* DIRECTIONS FOR THIS TASK:
Nothing but a number should be written: the count of lines below that contain "odpowiedniej".
RECORDS SHOWN: Begin
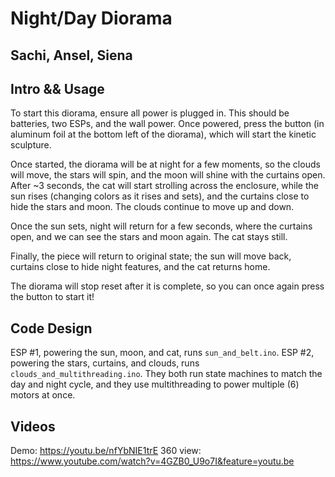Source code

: # Night/Day Diorama
## Sachi, Ansel, Siena

## Intro && Usage

To start this diorama, ensure all power is plugged in. This should be batteries, two ESPs, and the wall power. Once powered, press the button (in aluminum foil at the bottom left of the diorama), which will start the kinetic sculpture.

Once started, the diorama will be at night for a few moments, so the clouds will move, the stars will spin, and the moon will shine with the curtains open. After ~3 seconds, the cat will start strolling across the enclosure, while the sun rises (changing colors as it rises and sets), and the curtains close to hide the stars and moon. The clouds continue to move up and down. 

Once the sun sets, night will return for a few seconds, where the curtains open, and we can see the stars and moon again. The cat stays still. 

Finally, the piece will return to original state; the sun will move back, curtains close to hide night features, and the cat returns home. 

The diorama will stop reset after it is complete, so you can once again press the button to start it!

## Code Design
ESP #1, powering the sun, moon, and cat, runs `sun_and_belt.ino`. ESP #2, powering the stars, curtains, and clouds, runs `clouds_and_multithreading.ino`. They both run state machines to match the day and night cycle, and they use multithreading to power multiple (6) motors at once. 

## Videos
Demo: https://youtu.be/nfYbNIE1trE
360 view: https://www.youtube.com/watch?v=4GZB0_U9o7I&feature=youtu.be
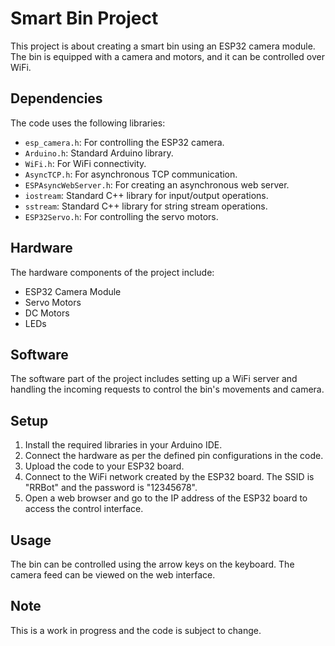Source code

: # Smart Bin Project

This project is about creating a smart bin using an ESP32 camera module. The bin is equipped with a camera and motors, and it can be controlled over WiFi.

## Dependencies

The code uses the following libraries:
- `esp_camera.h`: For controlling the ESP32 camera.
- `Arduino.h`: Standard Arduino library.
- `WiFi.h`: For WiFi connectivity.
- `AsyncTCP.h`: For asynchronous TCP communication.
- `ESPAsyncWebServer.h`: For creating an asynchronous web server.
- `iostream`: Standard C++ library for input/output operations.
- `sstream`: Standard C++ library for string stream operations.
- `ESP32Servo.h`: For controlling the servo motors.

## Hardware

The hardware components of the project include:
- ESP32 Camera Module
- Servo Motors
- DC Motors
- LEDs

## Software

The software part of the project includes setting up a WiFi server and handling the incoming requests to control the bin's movements and camera.

## Setup

1. Install the required libraries in your Arduino IDE.
2. Connect the hardware as per the defined pin configurations in the code.
3. Upload the code to your ESP32 board.
4. Connect to the WiFi network created by the ESP32 board. The SSID is "RRBot" and the password is "12345678".
5. Open a web browser and go to the IP address of the ESP32 board to access the control interface.

## Usage

The bin can be controlled using the arrow keys on the keyboard. The camera feed can be viewed on the web interface.

## Note

This is a work in progress and the code is subject to change.

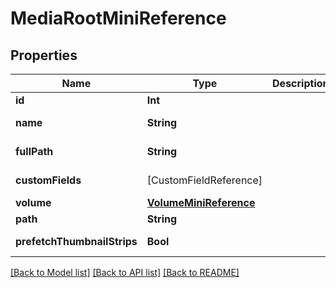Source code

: # MediaRootMiniReference

## Properties

Name | Type | Description | Notes
------------ | ------------- | ------------- | -------------
**id** | **Int** |  | 
**name** | **String** |  | [optional] [readonly] 
**fullPath** | **String** |  | [optional] [readonly] 
**customFields** | [CustomFieldReference] |  | [optional] [readonly] 
**volume** | [**VolumeMiniReference**](VolumeMiniReference.md) |  | 
**path** | **String** |  | [optional] 
**prefetchThumbnailStrips** | **Bool** |  | [optional] [readonly] 

[[Back to Model list]](../README.md#documentation-for-models) [[Back to API list]](../README.md#documentation-for-api-endpoints) [[Back to README]](../README.md)


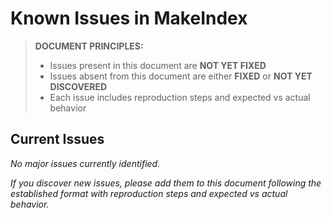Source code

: # Known Issues in MakeIndex

> **DOCUMENT PRINCIPLES:**
> - Issues present in this document are **NOT YET FIXED**
> - Issues absent from this document are either **FIXED** or **NOT YET DISCOVERED**
> - Each issue includes reproduction steps and expected vs actual behavior

## Current Issues

*No major issues currently identified.*

*If you discover new issues, please add them to this document following the established format with reproduction steps and expected vs actual behavior.*
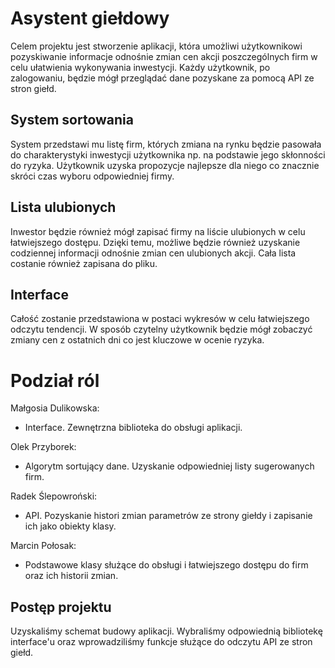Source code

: # Asystent giełdowy

Celem projektu jest stworzenie aplikacji, która umożliwi użytkownikowi pozyskiwanie informacje odnośnie zmian cen akcji poszczególnych firm w celu ułatwienia wykonywania inwestycji. Każdy użytkownik, po zalogowaniu, będzie mógł przeglądać dane pozyskane za pomocą API ze stron giełd. 

## System sortowania

System przedstawi mu listę firm, których zmiana na rynku będzie pasowała do charakterystyki inwestycji użytkownika np. na podstawie jego skłonności do ryzyka. Użytkownik uzyska propozycje najlepsze dla niego co znacznie skróci czas wyboru odpowiedniej firmy.

## Lista ulubionych

Inwestor będzie również mógł zapisać firmy na liście ulubionych w celu łatwiejszego dostępu.
Dzięki temu, możliwe będzie również uzyskanie codziennej informacji odnośnie zmian cen ulubionych akcji. Cała lista costanie również zapisana do pliku. 

## Interface

Całość zostanie przedstawiona w postaci wykresów w celu łatwiejszego odczytu tendencji. W sposób czytelny użytkownik będzie mógł zobaczyć zmiany cen z ostatnich dni co jest kluczowe w ocenie ryzyka.


# Podział ról

Małgosia Dulikowska:
- Interface. Zewnętrzna biblioteka do obsługi aplikacji. 

Olek Przyborek:
- Algorytm sortujący dane. Uzyskanie odpowiedniej listy sugerowanych firm.

Radek Ślepowroński:
- API. Pozyskanie histori zmian parametrów ze strony giełdy i zapisanie ich jako obiekty klasy.

Marcin Połosak:
- Podstawowe klasy służące do obsługi i łatwiejszego dostępu do firm oraz ich historii zmian.

## Postęp projektu

Uzyskaliśmy schemat budowy aplikacji. Wybraliśmy odpowiednią bibliotekę interface'u oraz wprowadziliśmy funkcje służące do odczytu API ze stron giełd.
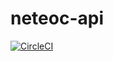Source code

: # neteoc-api


[![CircleCI](https://circleci.com/gh/neteoc/neteoc-api.svg?style=svg)](https://circleci.com/gh/neteoc/neteoc-api)

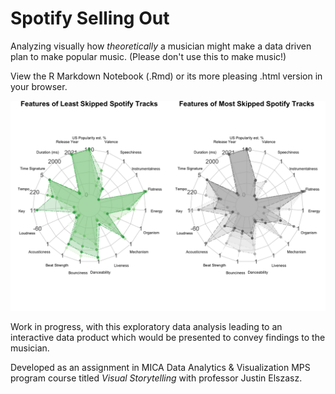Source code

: # Spotify Selling Out

Analyzing visually how _*theoretically*_ a musician might make a data driven plan to make popular music. (Please don't use this to make music!)

View the R Markdown Notebook (.Rmd) or its more pleasing .html version in your browser.

<img src="img/side-by-side-radar-charts.png" alt="Compare Least and Most Skipped Songs by Features">

Work in progress, with this exploratory data analysis leading to an interactive data product which would be presented to convey findings to the musician.

Developed as an assignment in MICA Data Analytics & Visualization MPS program course titled _Visual Storytelling_ with professor Justin Elszasz.
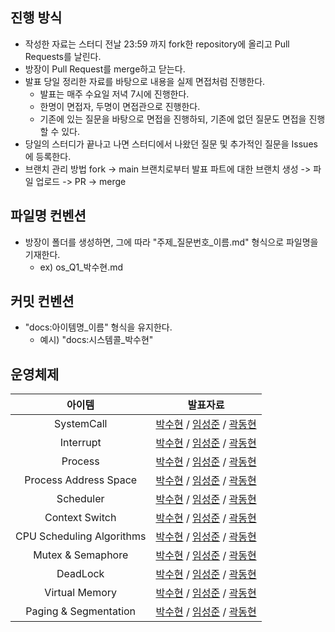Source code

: ## 진행 방식
- 작성한 자료는 스터디 전날 23:59 까지 fork한 repository에 올리고 Pull Requests를 날린다. 
- 방장이 Pull Request를 merge하고 닫는다.
- 발표 당일 정리한 자료를 바탕으로 내용을 실제 면접처럼 진행한다.
  - 발표는 매주 수요일 저녁 7시에 진행한다.
  - 한명이 면접자, 두명이 면접관으로 진행한다.
  - 기존에 있는 질문을 바탕으로 면접을 진행하되, 기존에 없던 질문도 면접을 진행할 수 있다.
- 당일의 스터디가 끝나고 나면 스터디에서 나왔던 질문 및 추가적인 질문을 Issues에 등록한다.
- 브랜치 관리 방법
  fork -> main 브랜치로부터 발표 파트에 대한 브랜치 생성 -> 파일 업로드 -> PR -> merge

## 파일명 컨벤션
  - 방장이 폴더를 생성하면, 그에 따라 "주제_질문번호_이름.md" 형식으로 파일명을 기재한다.
    - ex) os_Q1_박수현.md

## 커밋 컨벤션
- "docs:아이템명_이름" 형식을 유지한다. 
  - 예시) "docs:시스템콜_박수현"

## 운영체제

|            아이템            |                                                                                                                                                                                                     발표자료                                                                                                                                                                                                     |
|:-------------------------:|:------------------------------------------------------------------------------------------------------------------------------------------------------------------------------------------------------------------------------------------------------------------------------------------------------------------------------------------------------------------------------------------------------------:|
|        SystemCall         |                      [박수현](https://github.com/cs-learning-study/blog-study/blob/main/os/system_call/os_Q1_%EB%B0%95%EC%88%98%ED%98%84.md) / [임성준](https://github.com/2024-pass-backend/blog-study/blob/main/os/system_call/os_Q1_%EC%9E%84%EC%84%B1%EC%A4%80.md) / [곽동현](https://github.com/2024-pass-backend/blog-study/blob/main/os/system_call/os_Q1_%EA%B3%BD%EB%8F%99%ED%98%84.md)                      |
|         Interrupt         |                         [박수현](https://github.com/2024-pass-backend/blog-study/blob/main/os/interrupt/os_Q2_%EB%B0%95%EC%88%98%ED%98%84.md) / [임성준](https://github.com/2024-pass-backend/blog-study/blob/main/os/interrupt/os_Q2_%EC%9E%84%EC%84%B1%EC%A4%80.md) / [곽동현](https://github.com/2024-pass-backend/blog-study/blob/main/os/interrupt/os_Q2_%EA%B3%BD%EB%8F%99%ED%98%84.md)                         |
|          Process          |                            [박수현](https://github.com/2024-pass-backend/blog-study/blob/main/os/process/os_Q3_%EB%B0%95%EC%88%98%ED%98%84.md) / [임성준](https://github.com/2024-pass-backend/blog-study/blob/main/os/process/os_Q3_%EC%9E%84%EC%84%B1%EC%A4%80.md) / [곽동현](https://github.com/2024-pass-backend/blog-study/blob/main/os/process/os_Q3_%EA%B3%BD%EB%8F%99%ED%98%84.md)                            |
|   Process Address Space   |        [박수현](https://github.com/2024-pass-backend/blog-study/blob/main/os/process-adress-space/os_Q4_%EB%B0%95%EC%88%98%ED%98%84.md) / [임성준](https://github.com/2024-pass-backend/blog-study/blob/main/os/process-adress-space/os_Q4_%EC%9E%84%EC%84%B1%EC%A4%80.md)  / [곽동현](https://github.com/2024-pass-backend/blog-study/blob/main/os/process-adress-space/os_Q4_%EA%B3%BD%EB%8F%99%ED%98%84.md)        |
|         Scheduler         |                         [박수현](https://github.com/2024-pass-backend/blog-study/blob/main/os/scheduler/os_Q5_%EB%B0%95%EC%88%98%ED%98%84.md) / [임성준](https://github.com/2024-pass-backend/blog-study/blob/main/os/scheduler/os_Q5_%EC%9E%84%EC%84%B1%EC%A4%80.md) / [곽동현](https://github.com/2024-pass-backend/blog-study/blob/main/os/scheduler/os_Q5_%EA%B3%BD%EB%8F%99%ED%98%84.md)                         |
|      Context Switch       |                 [박수현](https://github.com/2024-pass-backend/blog-study/blob/main/os/context-switch/os_Q6_%EB%B0%95%EC%88%98%ED%98%84.md) / [임성준](https://github.com/2024-pass-backend/blog-study/blob/main/os/context-switch/os_Q6_%EC%9E%84%EC%84%B1%EC%A4%80.md) / [곽동현](https://github.com/2024-pass-backend/blog-study/blob/main/os/context-switch/os_Q6_%EA%B3%BD%EB%8F%99%ED%98%84.md)                  |
| CPU Scheduling Algorithms | [박수현](https://github.com/2024-pass-backend/blog-study/blob/main/os/cpu-scheduling-algorithms/os_Q7_%EB%B0%95%EC%88%98%ED%98%84.md) / [임성준](https://github.com/2024-pass-backend/blog-study/blob/main/os/cpu-scheduling-algorithms/os_Q7_%EC%9E%84%EC%84%B1%EC%A4%80.md) / [곽동현](https://github.com/2024-pass-backend/blog-study/blob/main/os/cpu-scheduling-algorithms/os_Q7_%EA%B3%BD%EB%8F%99%ED%98%84.md) |
|     Mutex & Semaphore     |                [박수현](https://github.com/2024-pass-backend/blog-study/blob/main/os/mutex-semaphore/os_Q8_%EB%B0%95%EC%88%98%ED%98%84.md) / [임성준](https://github.com/2024-pass-backend/blog-study/blob/main/os/mutex-semaphore/os_Q8_%EC%9E%84%EC%84%B1%EC%A4%80.md) / [곽동현](https://github.com/2024-pass-backend/blog-study/blob/main/os/mutex-semaphore/os_Q8_%EA%B3%BD%EB%8F%99%ED%98%84.md)                |
|         DeadLock          |                          [박수현](https://github.com/2024-pass-backend/blog-study/blob/main/os/deadlock/os_Q9_%EB%B0%95%EC%88%98%ED%98%84.md) / [임성준](https://github.com/2024-pass-backend/blog-study/blob/main/os/deadlock/os_Q9_%EC%9E%84%EC%84%B1%EC%A4%80.md) / [곽동현](https://github.com/2024-pass-backend/blog-study/blob/main/os/deadlock/os_Q9_%EA%B3%BD%EB%8F%99%ED%98%84.md)                           |
|      Virtual Memory       |                                                                                                                                                                                         [박수현](https://github.com/2024-pass-backend/cs-plant/blob/main/os/virtual-memory/os_Q17_%EB%B0%95%EC%88%98%ED%98%84.md) / [임성준](https://github.com/2024-pass-backend/cs-plant/blob/main/os/virtual-memory/os_Q17_%EC%9E%84%EC%84%B1%EC%A4%80.md) / [곽동현](https://github.com/2024-pass-backend/cs-plant/blob/main/os/virtual-memory/os_Q17_%EA%B3%BD%EB%8F%99%ED%98%84.md)                                                                                                                                                                                          |
|   Paging & Segmentation   |                                                                                                                                                                                         [박수현]() / [임성준](https://github.com/2024-pass-backend/cs-plant/blob/main/os/paging-segmenation/os_Q18_%EC%9E%84%EC%84%B1%EC%A4%80.md) / [곽동현](https://github.com/2024-pass-backend/cs-plant/blob/main/os/paging-segmenation/os_Q18_%EA%B3%BD%EB%8F%99%ED%98%84.md)                                                                                                                                                                                          |

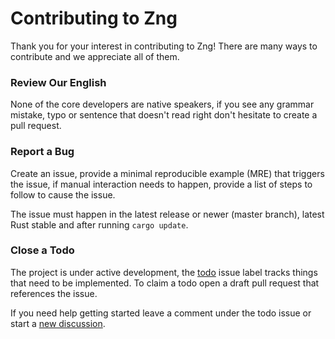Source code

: # Contributing to Zng

Thank you for your interest in contributing to Zng! There are many ways to contribute
and we appreciate all of them.

### Review Our English

None of the core developers are native speakers, if you see any grammar mistake, typo 
or sentence that doesn't read right don't hesitate to create a pull request.

### Report a Bug

Create an issue, provide a minimal reproducible example (MRE) that triggers the issue, 
if manual interaction needs to happen, provide a list of steps to follow to cause the issue. 

The issue must happen in the latest release or newer (master branch), latest Rust stable and
after running `cargo update`.

### Close a Todo

The project is under active development, the [todo] issue label tracks things that need to 
be implemented. To claim a todo open a draft pull request that references the issue.

If you need help getting started leave a comment under the todo issue or start a [new discussion].

[todo]: https://github.com/zng-ui/zng/issues?q=is%3Aissue+is%3Aopen+label%3Atodo
[new discussion]: https://github.com/zng-ui/zng/discussions/new?category=general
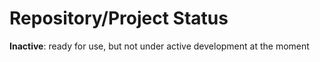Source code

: Repository/Project Status
=========================

__Inactive__: ready for use, but not under active development at the moment
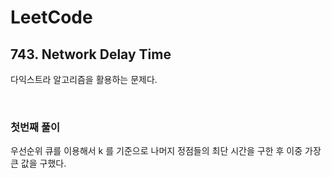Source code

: # LeetCode

## 743. Network Delay Time

다익스트라 알고리즘을 활용하는 문제다.

<br>

### 첫번째 풀이

우선순위 큐를 이용해서 k 를 기준으로 나머지 정점들의 최단 시간을 구한 후 이중 가장 큰 값을 구했다.

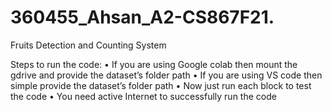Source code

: # 360455_Ahsan_A2-CS867F21.
Fruits Detection and Counting System

Steps to run the code:
• If you are using Google colab then mount the gdrive and provide the dataset’s folder path
• If you are using VS code then simple provide the dataset’s folder path
• Now just run each block to test the code
• You need active Internet to successfully run the code

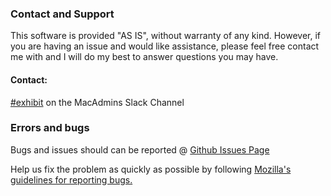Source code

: <h3>Contact and Support</h3>

This software is provided "AS IS", without warranty of any kind. However, if you are having an issue and would like assistance, please feel free contact me with and I will do my best to answer questions you may have.

<h4>Contact:</h4>

[#exhibit](https://macadmins.slack.com/archives/CRDF5FRMG) on the MacAdmins Slack Channel


<h3>Errors and bugs</h3>

Bugs and issues should can be reported @ [Github Issues Page](https://github.com/NU-ITS/Exhibit/issues)

Help us fix the problem as quickly as possible by following [Mozilla's guidelines for reporting bugs.](https://developer.mozilla.org/en-US/docs/Mozilla/QA/Bug_writing_guidelines#General_Outline_of_a_Bug_Report)
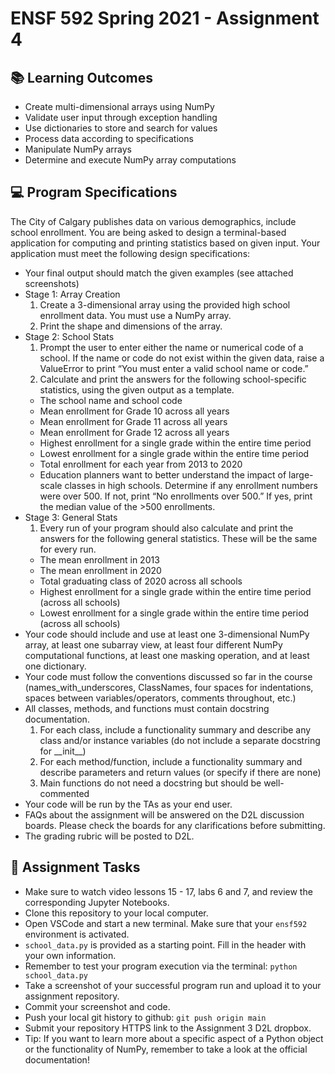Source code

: # ENSF 592 Spring 2021 - Assignment 4

## 📚 Learning Outcomes
* Create multi-dimensional arrays using NumPy
* Validate user input through exception handling
* Use dictionaries to store and search for values
* Process data according to specifications
* Manipulate NumPy arrays
* Determine and execute NumPy array computations

## 💻 Program Specifications
The City of Calgary publishes data on various demographics, include school enrollment. You are being asked to design a terminal-based application for computing and printing statistics based on given input.
Your application must meet the following design specifications:
* Your final output should match the given examples (see attached screenshots)
* Stage 1: Array Creation
  1. Create a 3-dimensional array using the provided high school enrollment data. You must use a NumPy array.
  2. Print the shape and dimensions of the array.
* Stage 2: School Stats
  1. Prompt the user to enter either the name or numerical code of a school. If the name or code do not exist within the given data, raise a ValueError to print “You must enter a valid school name or code.”
  2. Calculate and print the answers for the following school-specific statistics, using the given output as a template.
    * The school name and school code
    * Mean enrollment for Grade 10 across all years
    * Mean enrollment for Grade 11 across all years
    * Mean enrollment for Grade 12 across all years
    * Highest enrollment for a single grade within the entire time period
    * Lowest enrollment for a single grade within the entire time period
    * Total enrollment for each year from 2013 to 2020
    * Education planners want to better understand the impact of large-scale classes in high schools. Determine if any enrollment numbers were over 500. If not, print “No enrollments over 500.” If yes, print the median value of the >500 enrollments.
* Stage 3: General Stats
  1. Every run of your program should also calculate and print the answers for the following general statistics. These will be the same for every run.
    * The mean enrollment in 2013
    * The mean enrollment in 2020
    * Total graduating class of 2020 across all schools
    * Highest enrollment for a single grade within the entire time period (across all schools)
    * Lowest enrollment for a single grade within the entire time period (across all schools)
* Your code should include and use at least one 3-dimensional NumPy array, at least one subarray view, at least four different NumPy computational functions, at least one masking operation, and at least one dictionary.
* Your code must follow the conventions discussed so far in the course (names_with_underscores, ClassNames, four spaces for indentations, spaces between variables/operators, comments throughout, etc.)
* All classes, methods, and functions must contain docstring documentation.
    1. For each class, include a functionality summary and describe any class and/or instance variables (do not include a separate docstring for \_\_init\_\_)
    2. For each method/function, include a functionality summary and describe parameters and return values (or specify if there are none)
    3. Main functions do not need a docstring but should be well-commented 
* Your code will be run by the TAs as your end user.
* FAQs about the assignment will be answered on the D2L discussion boards. Please check the boards for any clarifications before submitting.
* The grading rubric will be posted to D2L.

## 📝 Assignment Tasks
* Make sure to watch video lessons 15 - 17, labs 6 and 7, and review the corresponding Jupyter Notebooks.
* Clone this repository to your local computer.
* Open VSCode and start a new terminal. Make sure that your `ensf592` environment is activated.
* `school_data.py` is provided as a starting point. Fill in the header with your own information.
* Remember to test your program execution via the terminal: `python school_data.py`
* Take a screenshot of your successful program run and upload it to your assignment repository.
* Commit your screenshot and code.
* Push your local git history to github: `git push origin main`
* Submit your repository HTTPS link to the Assignment 3 D2L dropbox.
* Tip: If you want to learn more about a specific aspect of a Python object or the functionality of NumPy, remember to take a look at the official documentation!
RECORDS SHOWN: End
* SOLUTION:
2